During the last decade of her life my mother, an eccentric recovering alcoholic, lived on a farm in northern Georgia with dozens of goats, chickens, Vietnamese pot-bellied pigs, miniature horses and Basset hounds… and a haughty llama named Greta.
She maintained her sobriety by regularly attending meetings of Alcoholics Anonymous organized and run at a local church by a 60-something pony-tailed biker named Kenny.
Occasionally, when visiting, I would attend those meetings with her.
One night, a young man who had recently been released from prison after burning down his mobile home complained about all the issues he was still having to deal with, even though he was now sober.

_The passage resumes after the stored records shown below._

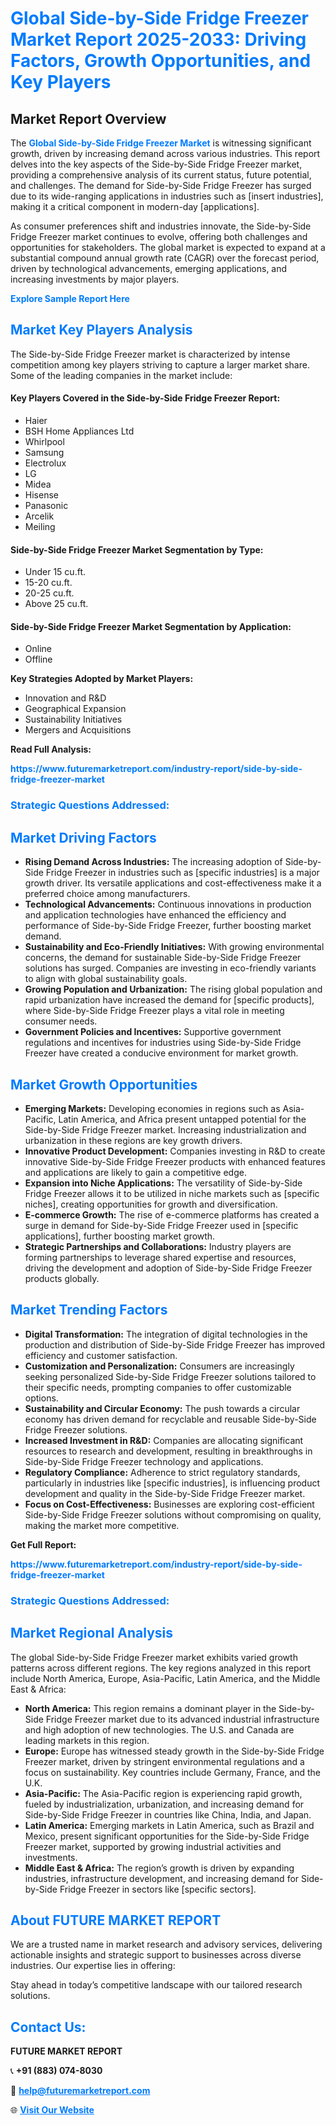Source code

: <h1 style="color: #007BFF;">Global Side-by-Side Fridge Freezer Market Report 2025-2033: Driving Factors, Growth Opportunities, and Key Players</h1>

<section id="overview">
<h2>Market Report Overview</h2>
<p>The <a href="https://www.futuremarketreport.com/industry-report/side-by-side-fridge-freezer-market" style="color: #007BFF; text-decoration: none;"><strong>Global Side-by-Side Fridge Freezer Market</strong></a> is witnessing significant growth, driven by increasing demand across various industries. This report delves into the key aspects of the Side-by-Side Fridge Freezer market, providing a comprehensive analysis of its current status, future potential, and challenges. The demand for Side-by-Side Fridge Freezer has surged due to its wide-ranging applications in industries such as [insert industries], making it a critical component in modern-day [applications].</p>
<p>As consumer preferences shift and industries innovate, the Side-by-Side Fridge Freezer market continues to evolve, offering both challenges and opportunities for stakeholders. The global market is expected to expand at a substantial compound annual growth rate (CAGR) over the forecast period, driven by technological advancements, emerging applications, and increasing investments by major players.</p>
</section>

<section id="overview">
<p><a href="https://www.futuremarketreport.com/request-sample/reportId=42857" style="color: #007BFF; text-decoration: none;"><strong>Explore Sample Report Here</strong></a></p>
</section>

<section id="key-players">
<h2 style="color: #007BFF;">Market Key Players Analysis</h2>
<p>The Side-by-Side Fridge Freezer market is characterized by intense competition among key players striving to capture a larger market share. Some of the leading companies in the market include:</p>
<h4>Key Players Covered in the Side-by-Side Fridge Freezer Report:</h4>
<ul><li>Haier</li><li>BSH Home Appliances Ltd</li><li>Whirlpool</li><li>Samsung</li><li>Electrolux</li><li>LG</li><li>Midea</li><li>Hisense</li><li>Panasonic</li><li>Arcelik</li><li>Meiling</li></ul>
<h4>Side-by-Side Fridge Freezer Market Segmentation by Type:</h4>
<ul><li>Under 15 cu.ft.</li><li>15-20 cu.ft.</li><li>20-25 cu.ft.</li><li>Above 25 cu.ft.</li></ul>

<h4>Side-by-Side Fridge Freezer Market Segmentation by Application:</h4>
<ul><li>Online</li><li>Offline</li></ul>
<p><strong>Key Strategies Adopted by Market Players:</strong></p>
<ul>
<li>Innovation and R&D</li>
<li>Geographical Expansion</li>
<li>Sustainability Initiatives</li>
<li>Mergers and Acquisitions</li>
</ul>
</section>

<section>
<p><strong>Read Full Analysis: </strong></p><a href="https://www.futuremarketreport.com/industry-report/side-by-side-fridge-freezer-market" style="color: #007BFF; text-decoration: none;"><strong>https://www.futuremarketreport.com/industry-report/side-by-side-fridge-freezer-market</strong></a>
<h3 style="color: #007BFF;">Strategic Questions Addressed:</h3>
</section>

<section id="driving-factors">
<h2 style="color: #007BFF;">Market Driving Factors</h2>
<ul>
<li><strong>Rising Demand Across Industries:</strong> The increasing adoption of Side-by-Side Fridge Freezer in industries such as [specific industries] is a major growth driver. Its versatile applications and cost-effectiveness make it a preferred choice among manufacturers.</li>
<li><strong>Technological Advancements:</strong> Continuous innovations in production and application technologies have enhanced the efficiency and performance of Side-by-Side Fridge Freezer, further boosting market demand.</li>
<li><strong>Sustainability and Eco-Friendly Initiatives:</strong> With growing environmental concerns, the demand for sustainable Side-by-Side Fridge Freezer solutions has surged. Companies are investing in eco-friendly variants to align with global sustainability goals.</li>
<li><strong>Growing Population and Urbanization:</strong> The rising global population and rapid urbanization have increased the demand for [specific products], where Side-by-Side Fridge Freezer plays a vital role in meeting consumer needs.</li>
<li><strong>Government Policies and Incentives:</strong> Supportive government regulations and incentives for industries using Side-by-Side Fridge Freezer have created a conducive environment for market growth.</li>
</ul>
</section>

<section id="growth-opportunities">
<h2 style="color: #007BFF;">Market Growth Opportunities</h2>
<ul>
<li><strong>Emerging Markets:</strong> Developing economies in regions such as Asia-Pacific, Latin America, and Africa present untapped potential for the Side-by-Side Fridge Freezer market. Increasing industrialization and urbanization in these regions are key growth drivers.</li>
<li><strong>Innovative Product Development:</strong> Companies investing in R&D to create innovative Side-by-Side Fridge Freezer products with enhanced features and applications are likely to gain a competitive edge.</li>
<li><strong>Expansion into Niche Applications:</strong> The versatility of Side-by-Side Fridge Freezer allows it to be utilized in niche markets such as [specific niches], creating opportunities for growth and diversification.</li>
<li><strong>E-commerce Growth:</strong> The rise of e-commerce platforms has created a surge in demand for Side-by-Side Fridge Freezer used in [specific applications], further boosting market growth.</li>
<li><strong>Strategic Partnerships and Collaborations:</strong> Industry players are forming partnerships to leverage shared expertise and resources, driving the development and adoption of Side-by-Side Fridge Freezer products globally.</li>
</ul>
</section>

<section id="trending-factors">
<h2 style="color: #007BFF;">Market Trending Factors</h2>
<ul>
<li><strong>Digital Transformation:</strong> The integration of digital technologies in the production and distribution of Side-by-Side Fridge Freezer has improved efficiency and customer satisfaction.</li>
<li><strong>Customization and Personalization:</strong> Consumers are increasingly seeking personalized Side-by-Side Fridge Freezer solutions tailored to their specific needs, prompting companies to offer customizable options.</li>
<li><strong>Sustainability and Circular Economy:</strong> The push towards a circular economy has driven demand for recyclable and reusable Side-by-Side Fridge Freezer solutions.</li>
<li><strong>Increased Investment in R&D:</strong> Companies are allocating significant resources to research and development, resulting in breakthroughs in Side-by-Side Fridge Freezer technology and applications.</li>
<li><strong>Regulatory Compliance:</strong> Adherence to strict regulatory standards, particularly in industries like [specific industries], is influencing product development and quality in the Side-by-Side Fridge Freezer market.</li>
<li><strong>Focus on Cost-Effectiveness:</strong> Businesses are exploring cost-efficient Side-by-Side Fridge Freezer solutions without compromising on quality, making the market more competitive.</li>
</ul>
</section>

<section>
<p><strong>Get Full Report: </strong></p><a href="https://www.futuremarketreport.com/industry-report/side-by-side-fridge-freezer-market" style="color: #007BFF; text-decoration: none;"><strong>https://www.futuremarketreport.com/industry-report/side-by-side-fridge-freezer-market</strong></a>
<h3 style="color: #007BFF;">Strategic Questions Addressed:</h3>
</section>


<section id="regional-analysis">
<h2 style="color: #007BFF;">Market Regional Analysis</h2>
<p>The global Side-by-Side Fridge Freezer market exhibits varied growth patterns across different regions. The key regions analyzed in this report include North America, Europe, Asia-Pacific, Latin America, and the Middle East & Africa:</p>
<ul>
<li><strong>North America:</strong> This region remains a dominant player in the Side-by-Side Fridge Freezer market due to its advanced industrial infrastructure and high adoption of new technologies. The U.S. and Canada are leading markets in this region.</li>
<li><strong>Europe:</strong> Europe has witnessed steady growth in the Side-by-Side Fridge Freezer market, driven by stringent environmental regulations and a focus on sustainability. Key countries include Germany, France, and the U.K.</li>
<li><strong>Asia-Pacific:</strong> The Asia-Pacific region is experiencing rapid growth, fueled by industrialization, urbanization, and increasing demand for Side-by-Side Fridge Freezer in countries like China, India, and Japan.</li>
<li><strong>Latin America:</strong> Emerging markets in Latin America, such as Brazil and Mexico, present significant opportunities for the Side-by-Side Fridge Freezer market, supported by growing industrial activities and investments.</li>
<li><strong>Middle East & Africa:</strong> The region’s growth is driven by expanding industries, infrastructure development, and increasing demand for Side-by-Side Fridge Freezer in sectors like [specific sectors].</li>
</ul>
</section>

<footer>
<h2 style="color: #007BFF;">About FUTURE MARKET REPORT</h2>
<p>We are a trusted name in market research and advisory services, delivering actionable insights and strategic support to businesses across diverse industries. Our expertise lies in offering:</p>

<p>Stay ahead in today’s competitive landscape with our tailored research solutions.</p>

<h2 style="color: #007BFF;">Contact Us:</h2>
<p><strong>FUTURE MARKET REPORT</strong></p>
<p>📞 <strong>+91 (883) 074-8030</strong></p>
<p>📧 <strong><a href="mailto:help@futuremarketreport.com" style="color: #007BFF;">help@futuremarketreport.com</a></strong></p>
<p>🌐 <strong><a href="https://www.futuremarketreport.com/" style="color: #007BFF;">Visit Our Website</a></strong></p>
</footer>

After hearing his story, Kenny, the group’s leader, offered up an analogy I have never forgotten.
“When you stopped drinking,” Kenny said, “it’s like you, all of a sudden, stopped your pickup truck.”
“But when you stop that suddenly, everything in the back of the truck comes crashing through the windshield.”
That may well be an instructive metaphor for the spectacle we are witnessing in the financial services industry today.
It’s important to recognize that a lot of the behavior being exposed right now by financial industry regulators happened years ago. Take, for example, the case of Barclays' recent $455 million settlement of charges by U.S. and U.K. regulators, charges that it manipulated the London InterBank Offered Rates (Libor). Those activities took place in 2005-2008. Clearly, that was a time when the financial services industry’s addiction to supercharged returns on equity was at its apogee. When the industry was drunk on leverage and illiquid assets. When it was manically deluded about its own importance in the global economy. (Read: Libor —What Criminal Charges Are Likely?)
The question is whether the financial services industry is still suffering from an addiction to wealth and power, the fallout from which is the same kind of repeated destructive and dysfunctional behavior we saw during what George Osborne, Chancellor of the Exchequer, recently referred to as “the age of irresponsibility.”
Or have we, metaphorically speaking, stopped our pickup truck? If so, is the wave after wave of regulatory infractions and fiduciary malfeasance we keep reading about simply the equivalent of stuff in the back of the truck “crashing through the windshield?”
I, for one, see signs of hope, signs of real recovery. But our industry has not yet embraced the equivalent of a 12-step program — which is what it may take to correct the cultural failings that underpinned the bad behavior that prevailed in the years leading up to the financial crisis.
Key steps towards recovery in any 12-step program, as summarized by the American Psychological Association, include the following:
Admit one has a problem.
Most people in our industry would concede that point, but many still see it as a reputational or public relations or regulatory problem, rather than a problem with our culture and core values.
Examine past errors with the help of a sponsor. Make amends for past behavior.
We’re doing this, all right… But it’s largely a forced march at the point of regulators’ bayonets, with progress marked by settlements and fines and restitution paid to clients.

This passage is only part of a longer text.